* Prompt:
Filter out all lines without the word "censored" from the data below, please, and copy the rest.

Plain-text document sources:
• • • • • • •

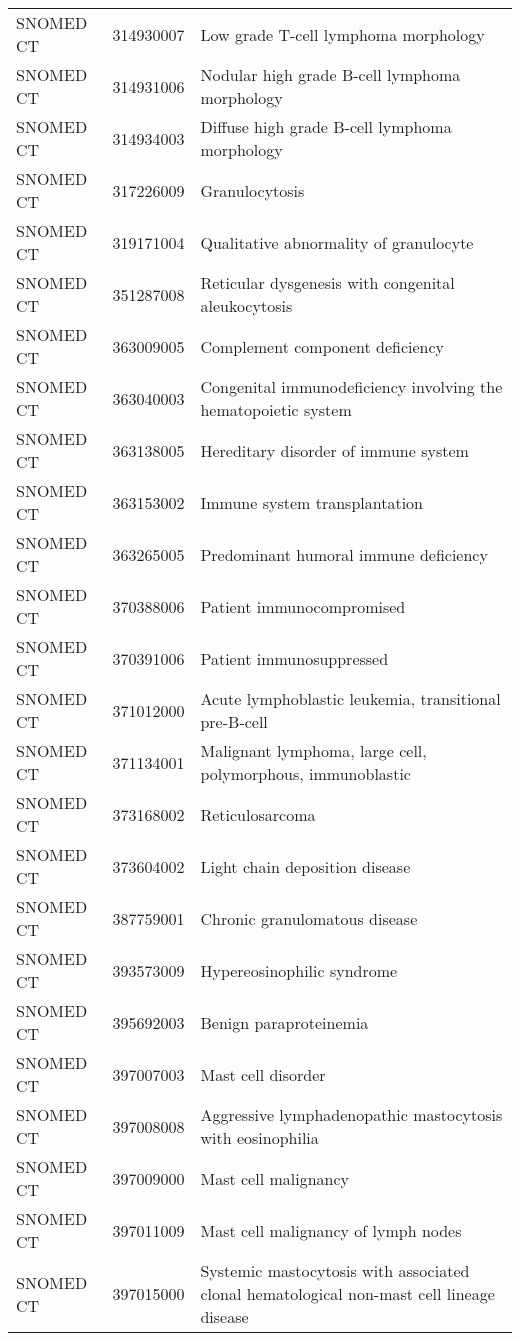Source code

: \begin{longtable}{p{}p{}p{}}
  SNOMED CT & 314930007 & Low grade T-cell lymphoma morphology \\ 
  SNOMED CT & 314931006 & Nodular high grade B-cell lymphoma morphology \\ 
  SNOMED CT & 314934003 & Diffuse high grade B-cell lymphoma morphology \\ 
  SNOMED CT & 317226009 & Granulocytosis \\ 
  SNOMED CT & 319171004 & Qualitative abnormality of granulocyte \\ 
  SNOMED CT & 351287008 & Reticular dysgenesis with congenital aleukocytosis \\ 
  SNOMED CT & 363009005 & Complement component deficiency \\ 
  SNOMED CT & 363040003 & Congenital immunodeficiency involving the hematopoietic system \\ 
  SNOMED CT & 363138005 & Hereditary disorder of immune system \\ 
  SNOMED CT & 363153002 & Immune system transplantation \\ 
  SNOMED CT & 363265005 & Predominant humoral immune deficiency \\ 
  SNOMED CT & 370388006 & Patient immunocompromised \\ 
  SNOMED CT & 370391006 & Patient immunosuppressed \\ 
  SNOMED CT & 371012000 & Acute lymphoblastic leukemia, transitional pre-B-cell \\ 
  SNOMED CT & 371134001 & Malignant lymphoma, large cell, polymorphous, immunoblastic \\ 
  SNOMED CT & 373168002 & Reticulosarcoma \\ 
  SNOMED CT & 373604002 & Light chain deposition disease \\ 
  SNOMED CT & 387759001 & Chronic granulomatous disease \\ 
  SNOMED CT & 393573009 & Hypereosinophilic syndrome \\ 
  SNOMED CT & 395692003 & Benign paraproteinemia \\ 
  SNOMED CT & 397007003 & Mast cell disorder \\ 
  SNOMED CT & 397008008 & Aggressive lymphadenopathic mastocytosis with eosinophilia \\ 
  SNOMED CT & 397009000 & Mast cell malignancy \\ 
  SNOMED CT & 397011009 & Mast cell malignancy of lymph nodes \\ 
  SNOMED CT & 397015000 & Systemic mastocytosis with associated clonal hematological non-mast cell lineage disease \\ 

\end{longtable}
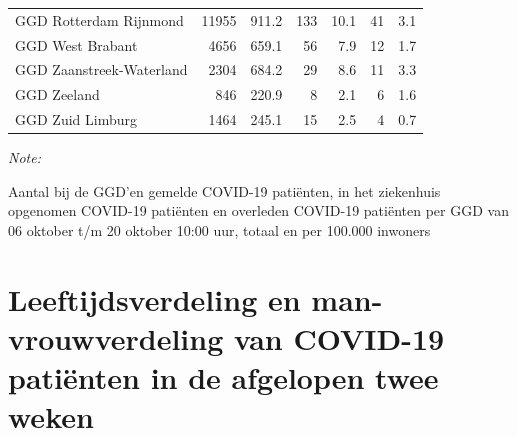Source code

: \documentclass[
  english,
  man,floatsintext]{apa6}
\begin{document}
\begin{table}[H]
\begin{threeparttable}
\begin{tabular}{lrrrrrr}
GGD Rotterdam Rijnmond & 11955 & 911.2 & 133 & 10.1 & 41 & 3.1\\
GGD West Brabant & 4656 & 659.1 & 56 & 7.9 & 12 & 1.7\\
GGD Zaanstreek-Waterland & 2304 & 684.2 & 29 & 8.6 & 11 & 3.3\\
GGD Zeeland & 846 & 220.9 & 8 & 2.1 & 6 & 1.6\\
GGD Zuid Limburg & 1464 & 245.1 & 15 & 2.5 & 4 & 0.7\\
\bottomrule
\end{tabular}
\begin{tablenotes}
\item \textit{Note: } 
\item Aantal bij de GGD’en gemelde COVID-19 patiënten, in het ziekenhuis opgenomen COVID-19 patiënten en overleden COVID-19 patiënten per GGD van 06 oktober t/m 20 oktober 10:00 uur, totaal en per 100.000 inwoners
\end{tablenotes}
\end{threeparttable}
\endgroup{}
\end{table}

\newpage

\hypertarget{leeftijdsverdeling-en-man-vrouwverdeling-van-covid-19-patiuxebnten-in-de-afgelopen-twee-weken}{%
\section{Leeftijdsverdeling en man-vrouwverdeling van COVID-19 patiënten in de afgelopen twee weken}\label{leeftijdsverdeling-en-man-vrouwverdeling-van-covid-19-patiuxebnten-in-de-afgelopen-twee-weken}}
\end{document}
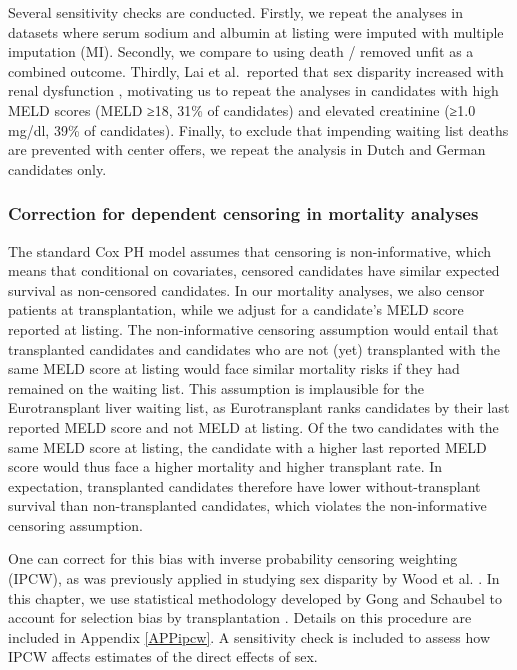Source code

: \documentclass[11pt,twoside,]{book}
\begin{document}
Several sensitivity checks are conducted. Firstly, we repeat the analyses in datasets
where serum sodium and albumin at listing were imputed with multiple imputation (MI).
Secondly, we compare to using death / removed unfit as a combined outcome.
Thirdly, Lai et al.~reported that sex
disparity increased with renal dysfunction \citep{laiHeightContributesGender2010},
motivating us to repeat the analyses
in candidates with high MELD scores (MELD ≥18, 31\% of candidates) and
elevated creatinine (≥1.0 mg/dl, 39\% of candidates). Finally, to exclude
that impending waiting list deaths are prevented with center offers,
we repeat the analysis in Dutch and German candidates only.

\subsubsection{Correction for dependent censoring in mortality analyses}\label{correction-for-dependent-censoring-in-mortality-analyses}

The standard Cox PH model assumes that censoring is non-informative, which means
that conditional on covariates, censored candidates have similar expected
survival as non-censored candidates. In our mortality analyses, we also censor
patients at transplantation, while we adjust for a candidate's MELD score reported
at listing. The non-informative censoring assumption would entail that
transplanted candidates and candidates who are not (yet) transplanted
with the same MELD score at listing would face
similar mortality risks if they had remained on the waiting list.
\newpage
This assumption is implausible for the Eurotransplant liver waiting list, as
Eurotransplant ranks candidates by their last reported MELD score and
not MELD at listing. Of the two candidates with the same
MELD score at listing, the candidate with a higher last reported MELD score would
thus face a higher mortality and higher transplant rate. In expectation,
transplanted candidates therefore have lower without-transplant survival than
non-transplanted candidates, which violates the non-informative censoring
assumption.

One can correct for this bias with inverse probability censoring weighting (IPCW),
as was previously applied in studying sex disparity by Wood et al. \citep{woodCorrectingSexDisparity2021}. In this chapter, we use statistical methodology
developed by Gong and Schaubel to account for selection bias by transplantation \citep{gongEstimatingAverageTreatment2017}. Details on this procedure are included
in Appendix \ref{APPipcw}. A sensitivity check is included to assess how IPCW
affects estimates of the direct effects of sex.
\end{document}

• • • • • • •

* Solution to the exercise:
that conditional on covariates, censored candidates have similar expected
survival as non-censored candidates. In our mortality analyses, we also censor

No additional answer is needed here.